* THE PROBLEM: Extract all data as written.

* EXERCISE INPUTS:
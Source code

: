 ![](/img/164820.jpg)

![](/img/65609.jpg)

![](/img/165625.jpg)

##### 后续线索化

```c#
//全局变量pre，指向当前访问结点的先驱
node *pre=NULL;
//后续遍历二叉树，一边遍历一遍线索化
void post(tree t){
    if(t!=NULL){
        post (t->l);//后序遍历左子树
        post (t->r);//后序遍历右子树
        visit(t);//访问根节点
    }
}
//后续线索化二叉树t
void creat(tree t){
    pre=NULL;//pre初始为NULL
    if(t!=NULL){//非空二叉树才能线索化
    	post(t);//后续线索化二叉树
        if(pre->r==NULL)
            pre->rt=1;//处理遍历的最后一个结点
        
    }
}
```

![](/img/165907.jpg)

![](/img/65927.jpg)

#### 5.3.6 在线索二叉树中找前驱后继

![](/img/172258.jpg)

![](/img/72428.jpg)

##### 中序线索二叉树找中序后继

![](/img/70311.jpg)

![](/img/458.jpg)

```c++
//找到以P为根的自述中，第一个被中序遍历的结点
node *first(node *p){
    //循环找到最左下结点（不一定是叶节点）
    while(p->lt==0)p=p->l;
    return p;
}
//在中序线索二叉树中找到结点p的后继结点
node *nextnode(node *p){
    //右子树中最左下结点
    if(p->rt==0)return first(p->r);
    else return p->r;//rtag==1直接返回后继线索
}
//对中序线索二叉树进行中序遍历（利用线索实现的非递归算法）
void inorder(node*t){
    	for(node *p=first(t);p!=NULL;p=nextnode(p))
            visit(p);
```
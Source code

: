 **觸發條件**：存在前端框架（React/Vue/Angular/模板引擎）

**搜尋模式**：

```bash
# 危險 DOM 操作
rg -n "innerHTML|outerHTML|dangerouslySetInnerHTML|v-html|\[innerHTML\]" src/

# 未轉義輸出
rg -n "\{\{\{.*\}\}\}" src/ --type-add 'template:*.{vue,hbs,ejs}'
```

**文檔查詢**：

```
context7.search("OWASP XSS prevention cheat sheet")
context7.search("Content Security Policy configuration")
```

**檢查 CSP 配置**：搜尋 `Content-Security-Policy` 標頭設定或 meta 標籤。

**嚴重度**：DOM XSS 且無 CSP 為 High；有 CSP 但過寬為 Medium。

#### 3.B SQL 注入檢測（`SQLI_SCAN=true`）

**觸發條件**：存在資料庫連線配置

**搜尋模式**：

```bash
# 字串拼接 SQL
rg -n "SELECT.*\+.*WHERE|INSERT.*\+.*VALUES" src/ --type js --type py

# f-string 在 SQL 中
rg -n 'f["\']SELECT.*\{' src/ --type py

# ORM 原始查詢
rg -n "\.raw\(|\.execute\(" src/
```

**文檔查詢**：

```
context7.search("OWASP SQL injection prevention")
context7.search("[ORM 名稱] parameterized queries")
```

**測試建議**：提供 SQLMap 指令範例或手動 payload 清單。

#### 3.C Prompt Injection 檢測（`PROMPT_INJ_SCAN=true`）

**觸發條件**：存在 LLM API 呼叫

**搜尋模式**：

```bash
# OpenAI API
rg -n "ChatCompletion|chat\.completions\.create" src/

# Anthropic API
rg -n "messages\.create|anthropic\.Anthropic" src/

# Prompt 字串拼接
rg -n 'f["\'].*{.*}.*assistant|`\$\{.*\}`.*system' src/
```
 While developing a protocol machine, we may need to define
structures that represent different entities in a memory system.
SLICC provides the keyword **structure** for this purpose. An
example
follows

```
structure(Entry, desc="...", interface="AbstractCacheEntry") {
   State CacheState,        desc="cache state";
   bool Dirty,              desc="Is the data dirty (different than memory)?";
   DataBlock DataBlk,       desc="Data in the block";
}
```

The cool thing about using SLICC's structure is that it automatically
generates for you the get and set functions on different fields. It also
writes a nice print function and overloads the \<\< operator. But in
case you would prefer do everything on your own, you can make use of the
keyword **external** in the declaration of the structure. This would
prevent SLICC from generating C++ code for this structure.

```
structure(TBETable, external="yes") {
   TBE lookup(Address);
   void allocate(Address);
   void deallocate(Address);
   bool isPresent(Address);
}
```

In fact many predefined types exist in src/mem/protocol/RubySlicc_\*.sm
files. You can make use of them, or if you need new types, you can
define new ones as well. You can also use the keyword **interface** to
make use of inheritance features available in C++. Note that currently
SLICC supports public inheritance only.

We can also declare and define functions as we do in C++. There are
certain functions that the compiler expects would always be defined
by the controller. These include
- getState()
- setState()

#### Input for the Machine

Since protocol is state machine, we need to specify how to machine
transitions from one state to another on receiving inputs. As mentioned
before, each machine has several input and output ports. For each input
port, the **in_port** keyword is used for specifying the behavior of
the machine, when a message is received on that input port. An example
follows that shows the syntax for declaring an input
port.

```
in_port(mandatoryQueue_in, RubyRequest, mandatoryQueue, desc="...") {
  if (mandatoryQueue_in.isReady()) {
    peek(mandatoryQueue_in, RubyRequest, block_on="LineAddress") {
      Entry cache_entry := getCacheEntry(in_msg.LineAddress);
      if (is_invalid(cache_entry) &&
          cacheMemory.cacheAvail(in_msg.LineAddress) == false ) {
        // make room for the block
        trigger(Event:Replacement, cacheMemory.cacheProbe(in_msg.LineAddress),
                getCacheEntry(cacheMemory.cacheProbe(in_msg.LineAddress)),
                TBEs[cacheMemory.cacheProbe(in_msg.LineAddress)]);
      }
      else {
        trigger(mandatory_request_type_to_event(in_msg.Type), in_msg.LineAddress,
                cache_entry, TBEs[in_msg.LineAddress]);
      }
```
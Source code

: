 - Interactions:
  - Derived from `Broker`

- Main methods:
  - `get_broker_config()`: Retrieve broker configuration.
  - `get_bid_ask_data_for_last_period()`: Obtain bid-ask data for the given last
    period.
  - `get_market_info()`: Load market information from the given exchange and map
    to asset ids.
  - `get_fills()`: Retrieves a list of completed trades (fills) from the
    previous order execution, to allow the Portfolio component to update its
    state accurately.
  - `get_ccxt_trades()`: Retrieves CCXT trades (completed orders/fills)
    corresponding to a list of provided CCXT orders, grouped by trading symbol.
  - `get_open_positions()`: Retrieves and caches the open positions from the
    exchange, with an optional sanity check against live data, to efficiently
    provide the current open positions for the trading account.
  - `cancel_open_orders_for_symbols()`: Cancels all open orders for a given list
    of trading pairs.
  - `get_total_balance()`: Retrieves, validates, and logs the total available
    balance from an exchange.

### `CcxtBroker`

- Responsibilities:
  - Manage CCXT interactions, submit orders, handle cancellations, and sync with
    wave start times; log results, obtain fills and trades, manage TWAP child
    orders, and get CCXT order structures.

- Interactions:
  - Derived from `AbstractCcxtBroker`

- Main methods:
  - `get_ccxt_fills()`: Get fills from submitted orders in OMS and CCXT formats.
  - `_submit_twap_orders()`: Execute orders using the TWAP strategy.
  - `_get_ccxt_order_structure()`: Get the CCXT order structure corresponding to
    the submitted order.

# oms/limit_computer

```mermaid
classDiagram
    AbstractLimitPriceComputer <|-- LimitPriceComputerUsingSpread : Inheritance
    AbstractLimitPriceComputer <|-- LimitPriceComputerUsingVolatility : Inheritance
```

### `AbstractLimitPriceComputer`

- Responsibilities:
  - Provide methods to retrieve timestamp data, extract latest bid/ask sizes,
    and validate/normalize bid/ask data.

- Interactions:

* EXERCISE RESPONSE:
Source code

: ![](/img/164820.jpg)

![](/img/65609.jpg)

![](/img/165625.jpg)

##### 后续线索化

```c#
//全局变量pre，指向当前访问结点的先驱
node *pre=NULL;
//后续遍历二叉树，一边遍历一遍线索化
void post(tree t){
    if(t!=NULL){
        post (t->l);//后序遍历左子树
        post (t->r);//后序遍历右子树
        visit(t);//访问根节点
    }
}
//后续线索化二叉树t
void creat(tree t){
    pre=NULL;//pre初始为NULL
    if(t!=NULL){//非空二叉树才能线索化
    	post(t);//后续线索化二叉树
        if(pre->r==NULL)
            pre->rt=1;//处理遍历的最后一个结点
        
    }
}
```

![](/img/165907.jpg)

![](/img/65927.jpg)

#### 5.3.6 在线索二叉树中找前驱后继

![](/img/172258.jpg)

![](/img/72428.jpg)

##### 中序线索二叉树找中序后继

![](/img/70311.jpg)

![](/img/458.jpg)

```c++
//找到以P为根的自述中，第一个被中序遍历的结点
node *first(node *p){
    //循环找到最左下结点（不一定是叶节点）
    while(p->lt==0)p=p->l;
    return p;
}
//在中序线索二叉树中找到结点p的后继结点
node *nextnode(node *p){
    //右子树中最左下结点
    if(p->rt==0)return first(p->r);
    else return p->r;//rtag==1直接返回后继线索
}
//对中序线索二叉树进行中序遍历（利用线索实现的非递归算法）
void inorder(node*t){
    	for(node *p=first(t);p!=NULL;p=nextnode(p))
            visit(p);
```
Source code

: **觸發條件**：存在前端框架（React/Vue/Angular/模板引擎）

**搜尋模式**：

```bash
# 危險 DOM 操作
rg -n "innerHTML|outerHTML|dangerouslySetInnerHTML|v-html|\[innerHTML\]" src/

# 未轉義輸出
rg -n "\{\{\{.*\}\}\}" src/ --type-add 'template:*.{vue,hbs,ejs}'
```

**文檔查詢**：

```
context7.search("OWASP XSS prevention cheat sheet")
context7.search("Content Security Policy configuration")
```

**檢查 CSP 配置**：搜尋 `Content-Security-Policy` 標頭設定或 meta 標籤。

**嚴重度**：DOM XSS 且無 CSP 為 High；有 CSP 但過寬為 Medium。

#### 3.B SQL 注入檢測（`SQLI_SCAN=true`）

**觸發條件**：存在資料庫連線配置

**搜尋模式**：

```bash
# 字串拼接 SQL
rg -n "SELECT.*\+.*WHERE|INSERT.*\+.*VALUES" src/ --type js --type py

# f-string 在 SQL 中
rg -n 'f["\']SELECT.*\{' src/ --type py

# ORM 原始查詢
rg -n "\.raw\(|\.execute\(" src/
```

**文檔查詢**：

```
context7.search("OWASP SQL injection prevention")
context7.search("[ORM 名稱] parameterized queries")
```

**測試建議**：提供 SQLMap 指令範例或手動 payload 清單。

#### 3.C Prompt Injection 檢測（`PROMPT_INJ_SCAN=true`）

**觸發條件**：存在 LLM API 呼叫

**搜尋模式**：

```bash
# OpenAI API
rg -n "ChatCompletion|chat\.completions\.create" src/

# Anthropic API
rg -n "messages\.create|anthropic\.Anthropic" src/

# Prompt 字串拼接
rg -n 'f["\'].*{.*}.*assistant|`\$\{.*\}`.*system' src/
```
 While developing a protocol machine, we may need to define
structures that represent different entities in a memory system.
SLICC provides the keyword **structure** for this purpose. An
example
follows

```
structure(Entry, desc="...", interface="AbstractCacheEntry") {
   State CacheState,        desc="cache state";
   bool Dirty,              desc="Is the data dirty (different than memory)?";
   DataBlock DataBlk,       desc="Data in the block";
}
```

The cool thing about using SLICC's structure is that it automatically
generates for you the get and set functions on different fields. It also
writes a nice print function and overloads the \<\< operator. But in
case you would prefer do everything on your own, you can make use of the
keyword **external** in the declaration of the structure. This would
prevent SLICC from generating C++ code for this structure.

```
structure(TBETable, external="yes") {
   TBE lookup(Address);
   void allocate(Address);
   void deallocate(Address);
   bool isPresent(Address);
}
```

In fact many predefined types exist in src/mem/protocol/RubySlicc_\*.sm
files. You can make use of them, or if you need new types, you can
define new ones as well. You can also use the keyword **interface** to
make use of inheritance features available in C++. Note that currently
SLICC supports public inheritance only.

We can also declare and define functions as we do in C++. There are
certain functions that the compiler expects would always be defined
by the controller. These include
- getState()
- setState()

#### Input for the Machine

Since protocol is state machine, we need to specify how to machine
transitions from one state to another on receiving inputs. As mentioned
before, each machine has several input and output ports. For each input
port, the **in_port** keyword is used for specifying the behavior of
the machine, when a message is received on that input port. An example
follows that shows the syntax for declaring an input
port.

```
in_port(mandatoryQueue_in, RubyRequest, mandatoryQueue, desc="...") {
  if (mandatoryQueue_in.isReady()) {
    peek(mandatoryQueue_in, RubyRequest, block_on="LineAddress") {
      Entry cache_entry := getCacheEntry(in_msg.LineAddress);
      if (is_invalid(cache_entry) &&
          cacheMemory.cacheAvail(in_msg.LineAddress) == false ) {
        // make room for the block
        trigger(Event:Replacement, cacheMemory.cacheProbe(in_msg.LineAddress),
                getCacheEntry(cacheMemory.cacheProbe(in_msg.LineAddress)),
                TBEs[cacheMemory.cacheProbe(in_msg.LineAddress)]);
      }
      else {
        trigger(mandatory_request_type_to_event(in_msg.Type), in_msg.LineAddress,
                cache_entry, TBEs[in_msg.LineAddress]);
      }
```
Source code

: - Interactions:
  - Derived from `Broker`

- Main methods:
  - `get_broker_config()`: Retrieve broker configuration.
  - `get_bid_ask_data_for_last_period()`: Obtain bid-ask data for the given last
    period.
  - `get_market_info()`: Load market information from the given exchange and map
    to asset ids.
  - `get_fills()`: Retrieves a list of completed trades (fills) from the
    previous order execution, to allow the Portfolio component to update its
    state accurately.
  - `get_ccxt_trades()`: Retrieves CCXT trades (completed orders/fills)
    corresponding to a list of provided CCXT orders, grouped by trading symbol.
  - `get_open_positions()`: Retrieves and caches the open positions from the
    exchange, with an optional sanity check against live data, to efficiently
    provide the current open positions for the trading account.
  - `cancel_open_orders_for_symbols()`: Cancels all open orders for a given list
    of trading pairs.
  - `get_total_balance()`: Retrieves, validates, and logs the total available
    balance from an exchange.

### `CcxtBroker`

- Responsibilities:
  - Manage CCXT interactions, submit orders, handle cancellations, and sync with
    wave start times; log results, obtain fills and trades, manage TWAP child
    orders, and get CCXT order structures.

- Interactions:
  - Derived from `AbstractCcxtBroker`

- Main methods:
  - `get_ccxt_fills()`: Get fills from submitted orders in OMS and CCXT formats.
  - `_submit_twap_orders()`: Execute orders using the TWAP strategy.
  - `_get_ccxt_order_structure()`: Get the CCXT order structure corresponding to
    the submitted order.

# oms/limit_computer

```mermaid
classDiagram
    AbstractLimitPriceComputer <|-- LimitPriceComputerUsingSpread : Inheritance
    AbstractLimitPriceComputer <|-- LimitPriceComputerUsingVolatility : Inheritance
```

### `AbstractLimitPriceComputer`

- Responsibilities:
  - Provide methods to retrieve timestamp data, extract latest bid/ask sizes,
    and validate/normalize bid/ask data.

- Interactions:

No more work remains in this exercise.